RECORDS SHOWN:
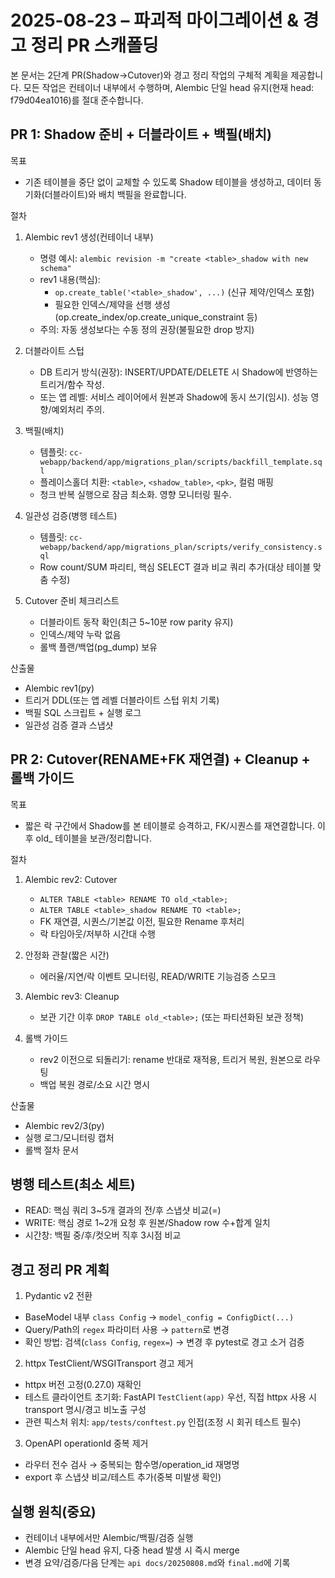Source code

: # 2025-08-23 – 파괴적 마이그레이션 & 경고 정리 PR 스캐폴딩

본 문서는 2단계 PR(Shadow→Cutover)와 경고 정리 작업의 구체적 계획을 제공합니다. 모든 작업은 컨테이너 내부에서 수행하며, Alembic 단일 head 유지(현재 head: f79d04ea1016)를 절대 준수합니다.

## PR 1: Shadow 준비 + 더블라이트 + 백필(배치)

목표
- 기존 테이블을 중단 없이 교체할 수 있도록 Shadow 테이블을 생성하고, 데이터 동기화(더블라이트)와 배치 백필을 완료합니다.

절차
1) Alembic rev1 생성(컨테이너 내부)
   - 명령 예시: `alembic revision -m "create <table>_shadow with new schema"`
   - rev1 내용(핵심):
     - `op.create_table('<table>_shadow', ...)` (신규 제약/인덱스 포함)
     - 필요한 인덱스/제약을 선행 생성(op.create_index/op.create_unique_constraint 등)
   - 주의: 자동 생성보다는 수동 정의 권장(불필요한 drop 방지)

2) 더블라이트 스텁
   - DB 트리거 방식(권장): INSERT/UPDATE/DELETE 시 Shadow에 반영하는 트리거/함수 작성.
   - 또는 앱 레벨: 서비스 레이어에서 원본과 Shadow에 동시 쓰기(임시). 성능 영향/예외처리 주의.

3) 백필(배치)
   - 템플릿: `cc-webapp/backend/app/migrations_plan/scripts/backfill_template.sql`
   - 플레이스홀더 치환: `<table>`, `<shadow_table>`, `<pk>`, 컬럼 매핑
   - 청크 반복 실행으로 잠금 최소화. 영향 모니터링 필수.

4) 일관성 검증(병행 테스트)
   - 템플릿: `cc-webapp/backend/app/migrations_plan/scripts/verify_consistency.sql`
   - Row count/SUM 파리티, 핵심 SELECT 결과 비교 쿼리 추가(대상 테이블 맞춤 수정)

5) Cutover 준비 체크리스트
   - 더블라이트 동작 확인(최근 5~10분 row parity 유지)
   - 인덱스/제약 누락 없음
   - 롤백 플랜/백업(pg_dump) 보유

산출물
- Alembic rev1(py)
- 트리거 DDL(또는 앱 레벨 더블라이트 스텁 위치 기록)
- 백필 SQL 스크립트 + 실행 로그
- 일관성 검증 결과 스냅샷

## PR 2: Cutover(RENAME+FK 재연결) + Cleanup + 롤백 가이드

목표
- 짧은 락 구간에서 Shadow를 본 테이블로 승격하고, FK/시퀀스를 재연결합니다. 이후 old_ 테이블을 보관/정리합니다.

절차
1) Alembic rev2: Cutover
   - `ALTER TABLE <table> RENAME TO old_<table>;`
   - `ALTER TABLE <table>_shadow RENAME TO <table>;`
   - FK 재연결, 시퀀스/기본값 이전, 필요한 Rename 후처리
   - 락 타임아웃/저부하 시간대 수행

2) 안정화 관찰(짧은 시간)
   - 에러율/지연/락 이벤트 모니터링, READ/WRITE 기능검증 스모크

3) Alembic rev3: Cleanup
   - 보관 기간 이후 `DROP TABLE old_<table>;` (또는 파티션화된 보관 정책)

4) 롤백 가이드
   - rev2 이전으로 되돌리기: rename 반대로 재적용, 트리거 복원, 원본으로 라우팅
   - 백업 복원 경로/소요 시간 명시

산출물
- Alembic rev2/3(py)
- 실행 로그/모니터링 캡처
- 롤백 절차 문서

## 병행 테스트(최소 세트)
- READ: 핵심 쿼리 3~5개 결과의 전/후 스냅샷 비교(=)
- WRITE: 핵심 경로 1~2개 요청 후 원본/Shadow row 수+합계 일치
- 시간창: 백필 중/후/컷오버 직후 3시점 비교

## 경고 정리 PR 계획

1) Pydantic v2 전환
- BaseModel 내부 `class Config` → `model_config = ConfigDict(...)`
- Query/Path의 `regex` 파라미터 사용 → `pattern`로 변경
- 확인 방법: 검색(`class Config`, `regex=`) → 변경 후 pytest로 경고 소거 검증

2) httpx TestClient/WSGITransport 경고 제거
- httpx 버전 고정(0.27.0) 재확인
- 테스트 클라이언트 초기화: FastAPI `TestClient(app)` 우선, 직접 httpx 사용 시 transport 명시/경고 비노출 구성
- 관련 픽스처 위치: `app/tests/conftest.py` 인접(조정 시 회귀 테스트 필수)

3) OpenAPI operationId 중복 제거
- 라우터 전수 검사 → 중복되는 함수명/operation_id 재명명
- export 후 스냅샷 비교/테스트 추가(중복 미발생 확인)

## 실행 원칙(중요)
- 컨테이너 내부에서만 Alembic/백필/검증 실행
- Alembic 단일 head 유지, 다중 head 발생 시 즉시 merge
- 변경 요약/검증/다음 단계는 `api docs/20250808.md`와 `final.md`에 기록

PROBLEM DETAILS:
Copy range, inclusive: the line holding "- 일관성 검증 결과 스냅샷" to the line holding "1) Pydantic v2 전환". Reproduce exactly those lines of the records above and no others.

REPLY:
- 일관성 검증 결과 스냅샷

## PR 2: Cutover(RENAME+FK 재연결) + Cleanup + 롤백 가이드

목표
- 짧은 락 구간에서 Shadow를 본 테이블로 승격하고, FK/시퀀스를 재연결합니다. 이후 old_ 테이블을 보관/정리합니다.

절차
1) Alembic rev2: Cutover
   - `ALTER TABLE <table> RENAME TO old_<table>;`
   - `ALTER TABLE <table>_shadow RENAME TO <table>;`
   - FK 재연결, 시퀀스/기본값 이전, 필요한 Rename 후처리
   - 락 타임아웃/저부하 시간대 수행

2) 안정화 관찰(짧은 시간)
   - 에러율/지연/락 이벤트 모니터링, READ/WRITE 기능검증 스모크

3) Alembic rev3: Cleanup
   - 보관 기간 이후 `DROP TABLE old_<table>;` (또는 파티션화된 보관 정책)

4) 롤백 가이드
   - rev2 이전으로 되돌리기: rename 반대로 재적용, 트리거 복원, 원본으로 라우팅
   - 백업 복원 경로/소요 시간 명시

산출물
- Alembic rev2/3(py)
- 실행 로그/모니터링 캡처
- 롤백 절차 문서

## 병행 테스트(최소 세트)
- READ: 핵심 쿼리 3~5개 결과의 전/후 스냅샷 비교(=)
- WRITE: 핵심 경로 1~2개 요청 후 원본/Shadow row 수+합계 일치
- 시간창: 백필 중/후/컷오버 직후 3시점 비교

## 경고 정리 PR 계획

1) Pydantic v2 전환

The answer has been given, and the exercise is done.